For three miRNAs, our predictions (condition: perfect Watson-Crick complementarity at nt 2–7) on targets experimentally validated by Miranda et al. [9].

Of 158 genes experimentally tested for regulation by miR-134, 85 occur in our database, as do 14 of 24 tested for regulation by miR-296, and 22 of 44 tested for regulation by miR-375. As Miranda et al. set different criteria for target prediction (e.g. allowing GU pairs and a mismatch in the seed regions) and selected sites for validation on that basis, not all of their validated sites could have been discovered by our approach.
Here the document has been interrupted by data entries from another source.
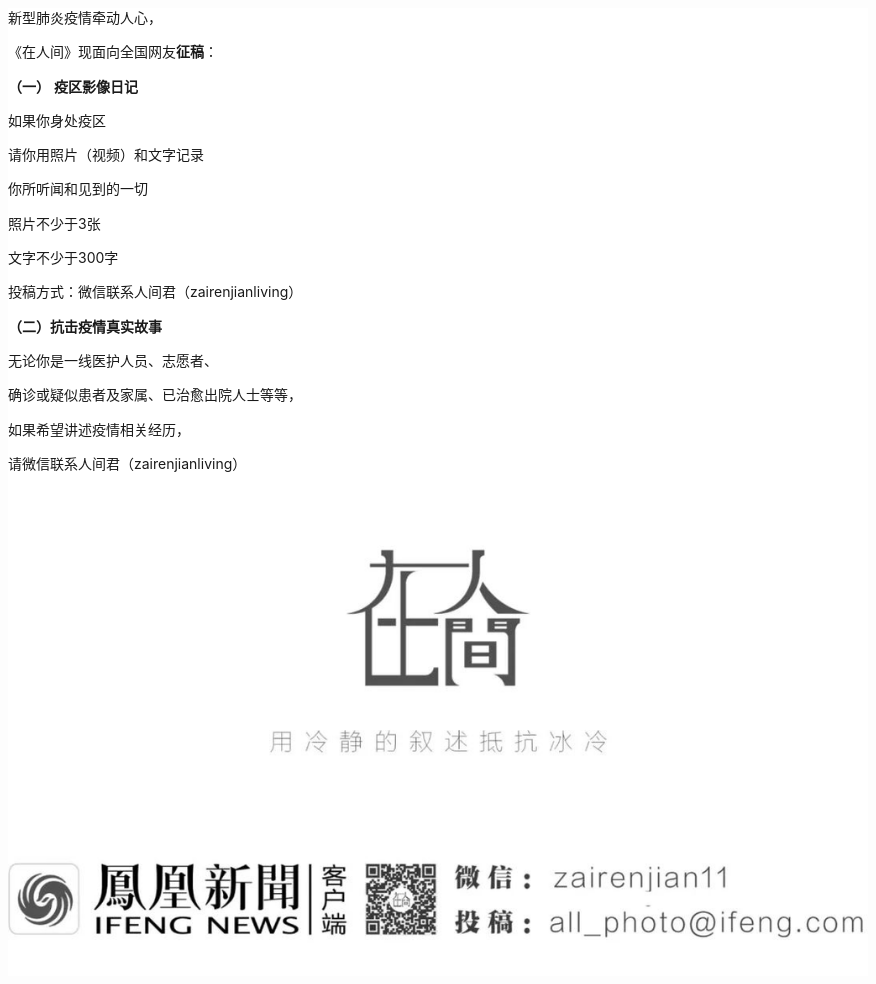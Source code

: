   

新型肺炎疫情牵动人心，  

《在人间》现面向全国网友**征稿**：

  

**（一）** **疫区影像日记**

如果你身处疫区

请你用照片（视频）和文字记录

你所听闻和见到的一切

照片不少于3张

文字不少于300字

投稿方式：微信联系人间君（zairenjianliving）

  

**（二）抗击疫情真实故事**

无论你是一线医护人员、志愿者、

确诊或疑似患者及家属、已治愈出院人士等等，

如果希望讲述疫情相关经历，

请微信联系人间君（zairenjianliving）  

  

![](/images/post/10a5126b127328a4f3847926deac8f07.jpg)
To correct (to the extent possible) for this difference, we excluded a further 20 target sites with GU pairs and mismatches in the seed region for miR-134, and 8 target sites for miR-296 (all target sites for miR-375 have WC matches in the seed region), and report the results of 65 target genes examined for miR-134, 6 for miR-296 (for miR-296, all six sites examined were validated), and 22 for miR-375. Miranda et al. also give details of predicted sites that failed validation (i.e. were false positive predictions); in principle this makes it possible for us to calculate the specificity of our approach. In some cases, our 40% free energy threshold is more-stringent than that of Miranda et al. (∼−16.4 kcal/mol), reducing the sensitivity calculated for our approach. As the number of false positives is small, specificity values should be interpreted as indicative only.